Deadly attack in China’s troubled far-west region
Confrontation involving axes, knives, at least one gun and ending with the burning down of a house left 21 people dead
A man rides a bicycle during a dust storm in the Kashgar, Xinjiang region in China. A confrontation involving axes, knives, at least one gun and ending with the burning down of a house left 21 people dead in the troubled far-west region. Photograph: Reuters
A confrontation involving axes, knives, at least one gun and ending with the burning down of a house left 21 people dead in China’s troubled far-west region of Xinjiang, a government spokeswoman said today, calling it a “terrorist attack”.
It was the deadliest violence in the region since July 2009, when Xinjiang’s capital, Urumqi, was rocked by clashes between majority Han Chinese and minority Uighurs that killed nearly 200 people.
Nine residents, six police and six ethnic Uighurs were killed in yesterday’s drama, said Hou Hanmin, spokeswoman for the Xinjiang government.
It was not immediately clear how many burnt to death.
Hou did not name any group, but China has blamed previous attacks in energy-rich Xinjiang - strategically located on the borders of Afghanistan, Pakistan, India and Central Asia - on Islamic separatists who want to establish an independent East Turkestan.
Many Uighurs, a Turkic-speaking Muslim people native to Xinjiang, chafe at Chinese controls on their religion, language and culture.
Three “community workers” were patrolling a neighbourhood of Bachu County, known as Maralbexi by Uighurs, in Kashgar after a tip-off that there were “suspicious people” in a private house, Hou said.
One of the three used a phone to call for help after they found a number of knives, resulting in their being killed by 14 Uighur “rioters” in the house, Hou said.
“The community people were just conducting regular checks, but the action from the rioters was planned and well prepared,” Hou said. “It’s certainly a terrorist attack.”
Several police and other “community workers” came in different groups to the home where the Uighurs used axes and large knives to slash the police officers and workers, Hou said.
Only one police officer was armed with a gun, she said.
The battle ended with the gang members burning down the house, killing the rest of the people there, Hou said. Eight people had been detained.
Some Chinese officials blame such attacks on Muslim militants trained in Pakistan.

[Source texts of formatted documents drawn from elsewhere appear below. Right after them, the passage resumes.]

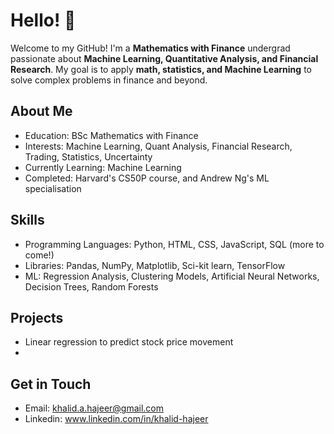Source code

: # **Hello!** 👋
Welcome to my GitHub! I'm a **Mathematics with Finance** undergrad passionate about **Machine Learning, Quantitative Analysis, and Financial Research**. My goal is to apply **math, statistics, and Machine Learning** to solve complex problems in finance and beyond.

## About Me
- Education: BSc Mathematics with Finance
- Interests: Machine Learning, Quant Analysis, Financial Research, Trading, Statistics, Uncertainty
- Currently Learning: Machine Learning
- Completed: Harvard's CS50P course, and Andrew Ng's ML specialisation

## Skills
- Programming Languages: Python, HTML, CSS, JavaScript, SQL (more to come!)
- Libraries: Pandas, NumPy, Matplotlib, Sci-kit learn, TensorFlow
- ML: Regression Analysis, Clustering Models, Artificial Neural Networks, Decision Trees, Random Forests 

## Projects
- Linear regression to predict stock price movement
- 

## Get in Touch
- Email: khalid.a.hajeer@gmail.com
- Linkedin: www.linkedin.com/in/khalid-hajeer
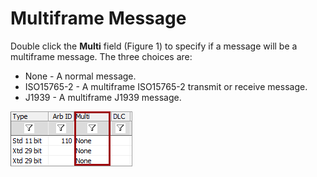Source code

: # Multiframe Message

Double click the **Multi** field (Figure 1) to specify if a message will be a multiframe message. The three choices are:

* None - A normal message.
* ISO15765-2 - A multiframe ISO15765-2 transmit or receive message.
* J1939 - A multiframe J1939 message.

![Figure 1: The Multi field specifies multiframe messages in the Messages Editor.](../../../../../.gitbook/assets/spyinmsgsmulti.gif)
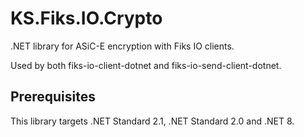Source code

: # KS.Fiks.IO.Crypto

.NET library for ASiC-E encryption with Fiks IO clients.

Used by both fiks-io-client-dotnet and fiks-io-send-client-dotnet.

## Prerequisites
This library targets .NET Standard 2.1, .NET Standard 2.0 and .NET 8.
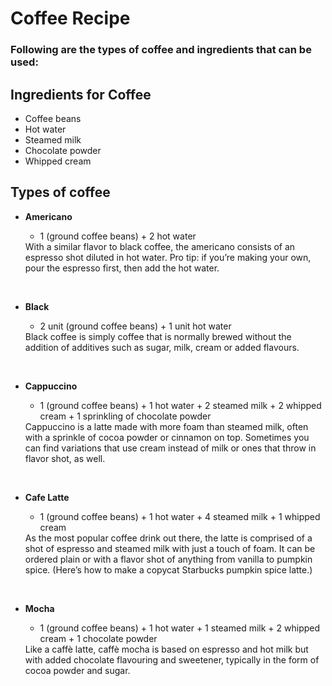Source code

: # Coffee Recipe

### Following are the types of coffee and ingredients that can be used:

## **Ingredients for Coffee** 
- Coffee beans
- Hot water
- Steamed milk
- Chocolate powder
- Whipped cream


## **Types of coffee** 
<ul>
<li><b>Americano</b></li>
	<ul><li>1 (ground coffee beans) + 2 hot water</li></ul>
	With a similar flavor to black coffee, the americano consists of an espresso shot diluted in hot water. Pro tip: if you’re making your own, pour the espresso first, then add the hot water.   
<p>&nbsp;</p>
<li><b>Black</b></li>
	<ul><li>2 unit (ground coffee beans) + 1 unit hot water</li></ul>
	Black coffee is simply coffee that is normally brewed without the addition of additives such as sugar, milk, cream or added flavours.  
<p>&nbsp;</p>
<li><b>Cappuccino</b></li>
	<ul><li>1 (ground coffee beans) + 1 hot water + 2 steamed milk + 2 whipped cream + 1 sprinkling of chocolate powder</li></ul>
	Cappuccino is a latte made with more foam than steamed milk, often with a sprinkle of cocoa powder or cinnamon on top. Sometimes you can find variations that use cream instead of milk or ones that throw in flavor shot, as well.  
<p>&nbsp;</p>
<li><b>Cafe Latte</b></li>
	<ul><li>1 (ground coffee beans) + 1 hot water + 4 steamed milk + 1 whipped cream</li></ul>
	As the most popular coffee drink out there, the latte is comprised of a shot of espresso and steamed milk with just a touch of foam. It can be ordered plain or with a flavor shot of anything from vanilla to pumpkin spice. (Here’s how to make a copycat Starbucks pumpkin spice latte.)  
<p>&nbsp;</p>
<li><b>Mocha</b></li>
	<ul><li>1 (ground coffee beans) + 1 hot water + 1 steamed milk + 2 whipped cream + 1 chocolate powder</li></ul>
	Like a caffè latte, caffè mocha is based on espresso and hot milk but with added chocolate flavouring and sweetener, typically in the form of cocoa powder and sugar.   
</ul>


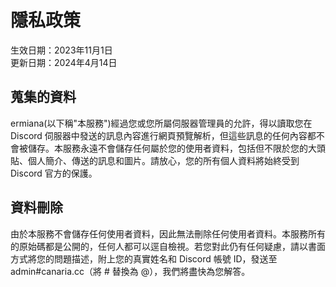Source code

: # 隱私政策
生效日期：2023年11月1日  
更新日期：2024年4月14日

## 蒐集的資料
ermiana(以下稱"本服務")經過您或您所屬伺服器管理員的允許，得以讀取您在 Discord 伺服器中發送的訊息內容進行網頁預覽解析，但這些訊息的任何內容都不會被儲存。本服務永遠不會儲存任何屬於您的使用者資料，包括但不限於您的大頭貼、個人簡介、傳送的訊息和圖片。請放心，您的所有個人資料將始終受到 Discord 官方的保護。

## 資料刪除
由於本服務不會儲存任何使用者資料，因此無法刪除任何使用者資料。本服務所有的原始碼都是公開的，任何人都可以逕自檢視。若您對此仍有任何疑慮，請以書面方式將您的問題描述，附上您的真實姓名和 Discord 帳號 ID，發送至 admin#canaria.cc（將 # 替換為 @），我們將盡快為您解答。
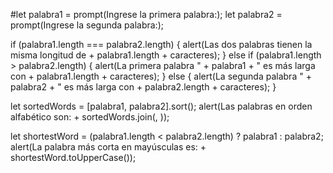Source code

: #let palabra1 = prompt(Ingrese la primera palabra:);
let palabra2 = prompt(Ingrese la segunda palabra:);

if (palabra1.length === palabra2.length) {
  alert(Las dos palabras tienen la misma longitud de  + palabra1.length +  caracteres);
} else if (palabra1.length > palabra2.length) {
  alert(La primera palabra " + palabra1 + " es más larga con  + palabra1.length +  caracteres);
} else {
  alert(La segunda palabra " + palabra2 + " es más larga con  + palabra2.length +  caracteres);
}

let sortedWords = [palabra1, palabra2].sort();
alert(Las palabras en orden alfabético son:  + sortedWords.join(, ));

let shortestWord = (palabra1.length < palabra2.length) ? palabra1 : palabra2;
alert(La palabra más corta en mayúsculas es:  + shortestWord.toUpperCase());

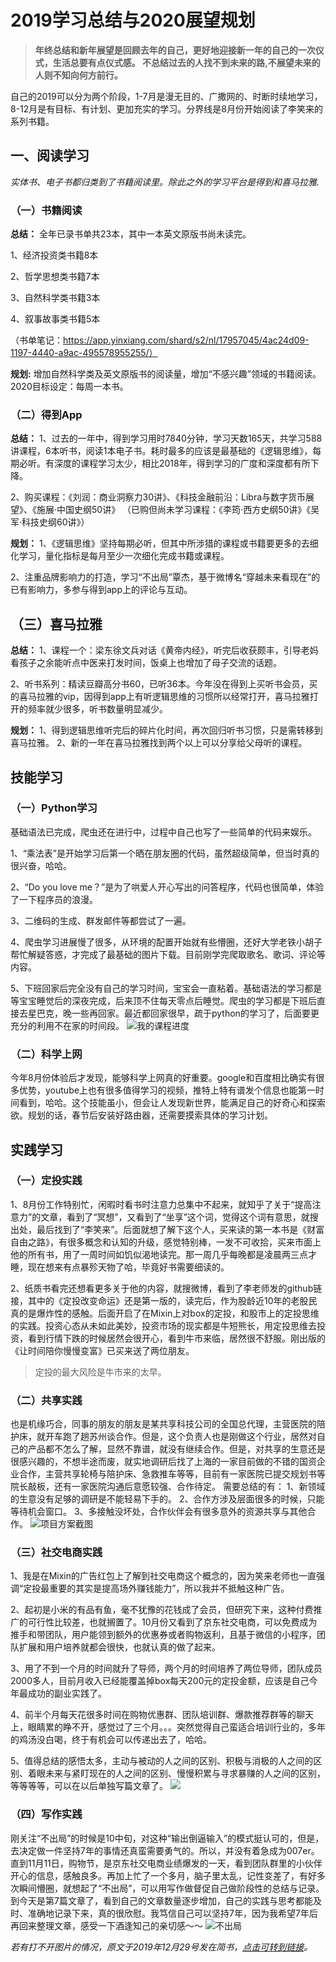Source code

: # 2019学习总结与2020展望规划

> **年终总结和新年展望是回顾去年的自己，更好地迎接新一年的自己的一次仪式，生活总要有点仪式感。
不总结过去的人找不到未来的路,不展望未来的人则不知向何方前行。**


自己的2019可以分为两个阶段，1-7月是漫无目的、广撒网的、时断时续地学习，8-12月是有目标、有计划、更加充实的学习。分界线是8月份开始阅读了李笑来的系列书籍。

## 一、阅读学习

*实体书、电子书都归类到了书籍阅读里。除此之外的学习平台是得到和喜马拉雅.*

### （一）书籍阅读

**总结：**
全年已录书单共23本，其中一本英文原版书尚未读完。

1、经济投资类书籍8本

2、哲学思想类书籍7本

3、自然科学类书籍3本

4、叙事故事类书籍5本

（书单笔记：https://app.yinxiang.com/shard/s2/nl/17957045/4ac24d09-1197-4440-a9ac-495578955255/）

**规划:**
增加自然科学类及英文原版书的阅读量，增加“不感兴趣”领域的书籍阅读。2020目标设定：每周一本书。

### （二）得到App

**总结：**
1、过去的一年中，得到学习用时7840分钟，学习天数165天，共学习588讲课程，6本听书，阅读1本电子书。耗时最多的应该是最基础的《逻辑思维》，每期必听。有深度的课程学习太少，相比2018年，得到学习的广度和深度都有所下降。

2、购买课程：《刘润：商业洞察力30讲》、《科技金融前沿：Libra与数字货币展望》、《施展·中国史纲50讲》
（已购但尚未学习课程：《李筠·西方史纲50讲》《吴军·科技史纲60讲》）

**规划：**
1、《逻辑思维》坚持每期必听，但其中所涉猎的课程或书籍要更多的去细化学习，量化指标是每月至少一次细化完成书籍或课程。

2、注重品牌影响力的打造，学习“不出局”覃杰，基于微博名“穿越未来看现在”的已有影响力，多参与得到app上的评论与互动。
## （三）喜马拉雅
**总结：**
1、课程一个：梁东徐文兵对话《黄帝内经》，听完后收获颇丰，引导老妈看孩子之余能听点中医来打发时间，饭桌上也增加了母子交流的话题。

2、听书系列：精读豆瓣高分书60，已听36本。今年没在得到上买听书会员，买的喜马拉雅的vip，因得到app上有听逻辑思维的习惯所以经常打开，喜马拉雅打开的频率就少很多，听书数量明显减少。

**规划：**
1、得到逻辑思维听完后的碎片化时间，再次回归听书习惯，只是需转移到喜马拉雅。
2、新的一年在喜马拉雅找到两个以上可以分享给父母听的课程。
## 技能学习

### （一）Python学习

基础语法已完成，爬虫还在进行中，过程中自己也写了一些简单的代码来娱乐。

1、“乘法表”是开始学习后第一个晒在朋友圈的代码，虽然超级简单，但当时真的很兴奋，哈哈。


2、“Do you love me？”是为了哄爱人开心写出的问答程序，代码也很简单，体验了一下程序员的浪漫。

3、二维码的生成、群发邮件等都尝试了一遍。

4、爬虫学习进展慢了很多，从环境的配置开始就有些懵圈，还好大学老铁小胡子帮忙解疑答惑，才完成了最基础的图片下载。目前刚学完爬取歌名、歌词、评论等内容。

5、下班回家后完全没有自己的学习时间，宝宝会一直粘着。基础语法的学习都是等宝宝睡觉后的深夜完成，后来顶不住每天零点后睡觉。爬虫的学习都是下班后直接去星巴克，晚一些再回家。最近都回家很早，疏于python的学习了，后面要更充分的利用不在家的时间段。
![我的课程进度](https://upload-images.jianshu.io/upload_images/20095163-1d54076aec224b16.png?imageMogr2/auto-orient/strip%7CimageView2/2/w/1240)
### （二）科学上网
今年8月份体验后才发现，能够科学上网真的好重要。google和百度相比确实有很多优势，youtube上也有很多值得学习的视频，推特上特有谱发个信息也能第一时间看到，哈哈。这个技能虽小，但会让人发现新世界，能满足自己的好奇心和探索欲。规划的话，春节后安装好路由器，还需要摸索具体的学习计划。

## 实践学习

### （一）定投实践
1、8月份工作特别忙，闲暇时看书时注意力总集中不起来，就知乎了关于“提高注意力”的文章，看到了“冥想”，又看到了“坐享”这个词，觉得这个词有意思，就搜出处，最后找到了“李笑来”。后面就想了解下这个人，买来读的第一本书是《财富自由之路》，有很多概念和认知的升级，感觉特别棒，一发不可收拾，买来市面上他的所有书，用了一周时间如饥似渴地读完。那一周几乎每晚都是凌晨两三点才睡，现在想来有点暴殄天物了哈，毕竟好书需要细读的。

2、纸质书看完还想看更多关于他的内容，就搜微博，看到了李老师发的github链接，其中的《定投改变命运》还是第一版的，读完后，作为股龄近10年的老股民真的是爆炸性的感触。后面开启了在Mixin上对box的定投，和股市上的定投思维的实践。投资心态从未如此美妙，投资市场的现实都是牛短熊长，用定投思维去投资，看到行情下跌的时候居然会很开心，看到牛市来临，居然很不舒服。刚出版的《让时间陪你慢慢变富》已买来送了两位朋友。

>定投的最大风险是牛市来的太早。

### （二）共享实践
也是机缘巧合，同事的朋友的朋友是某共享科技公司的全国总代理，主营医院的陪护床，就开车跑了趟苏州谈合作。但是，这个负责人也是刚做这个行业，居然对自己的产品都不怎么了解，显然不靠谱，就没有继续合作。但是，对共享的生意还是很感兴趣的，不想半途而废，就实地调研后找了上海的一家目前做的不错的国资企业合作，主营共享轮椅与陪护床、急救推车等等，目前有一家医院已提交规划书等院长敲板，还有一家医院沟通后意愿较强、合作待定。
需要总结的有：
1、新领域的生意没有足够的调研是不能轻易下手的。
2、合作方涉及层面很多的时候，只能等待机会窗口。
3、多接触没坏处，合作伙伴会有很多意外的资源共享与其他合作。
![项目方案截图](https://upload-images.jianshu.io/upload_images/20095163-ad473d313bad0a80.png?imageMogr2/auto-orient/strip%7CimageView2/2/w/1240)

### （三）社交电商实践
1、我是在Mixin的广告红包上了解到社交电商这个概念的，因为笑来老师也一直强调“定投最重要的其实是提高场外赚钱能力”，所以我并不抵触这种广告。

2、起初是小米的有品有鱼，毫不犹豫的花钱成了会员，但研究下来，这种付费推广的可行性比较差，也就搁置了。10月份又看到了京东社交电商，可以免费成为推手和带团队，用户能领到额外的优惠券或者购物返利，且基于微信的小程序，团队扩展和用户培养就都会很快，也就认真的做了起来。

3、用了不到一个月的时间就升了导师，两个月的时间培养了两位导师，团队成员2000多人，目前月收入已经能覆盖掉box每天200元的定投金额，应该是自己今年最成功的副业实践了。

4、前半个月每天花很多时间在购物优惠群、团队培训群、爆款推荐群等的聊天上，眼睛累的睁不开，感觉过了三个月。。。突然觉得自己蛮适合培训行业的，多年的鸡汤没白喝，终于有机会可以传递出去了，哈哈。

5、值得总结的感悟太多，主动与被动的人之间的区别、积极与消极的人之间的区别、着眼未来与紧盯现在的人之间的区别、慢慢积累与寻求暴赚的人之间的区别，等等等等，可以在以后单独写篇文章了。
![](https://upload-images.jianshu.io/upload_images/20095163-92f99162156c74c1.png?imageMogr2/auto-orient/strip%7CimageView2/2/w/1240)

### （四）写作实践
刚关注“不出局”的时候是10中旬，对这种“输出倒逼输入”的模式挺认可的，但是，去决定做一件坚持7年的事情还真蛮需要勇气的。所以，并没有着急成为007er。直到11月11日，购物节，是京东社交电商业绩爆发的一天，看到团队群里的小伙伴开心的信息，感触良多。再加上忙了一个多月，脑子里太乱，记性变差了，有好多次瞬间懵圈，就想起了“不出局”，可以用写作做督促自己做阶段性的总结与记录。到今天是第7篇文章了，看到自己的文章数量逐步增加，自己的实践与思考都能及时、准确地记录下来，真的很欣慰。我笃信自己可以坚持7年，因为我希望7年后再回来整理文章，感受一下酒逢知己的亲切感～～
![不出局](https://upload-images.jianshu.io/upload_images/20095163-aa6270da821fee0a.png?imageMogr2/auto-orient/strip%7CimageView2/2/w/1240)

*若有打不开图片的情况，原文于2019年12月29号发在简书，[点击可转到链接](https://www.jianshu.com/p/b9d400274709)。*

But many rights groups say China overstates the threat to justify its tight grip on the region.
Dilxat Raxit, spokesman for the exiled World Uyghur Congress, said the violence was sparked by the shooting and killing of a young Uighur by “Chinese armed personnel”, prompting the Uighurs to retaliate.
“The information that we’ve received is that from last night till this morning, the authorities have flooded the streets with armed men,” Dilxat Raxit said by phone from Sweden where he is based.
“After the incident, the locals’ mobile phone and internet connections were cut off. Today it has recovered slightly, though not completely.”
Chinese Foreign Ministry spokeswoman Hua Chunying said the “violent terrorist acts” would not win popular support.
“The current situation in Xinjiang is good, but a small group of terrorist forces is still trying every possible means to disturb and destroy the present stability and trend of development in Xinjiang,” Mr Hua told reporters.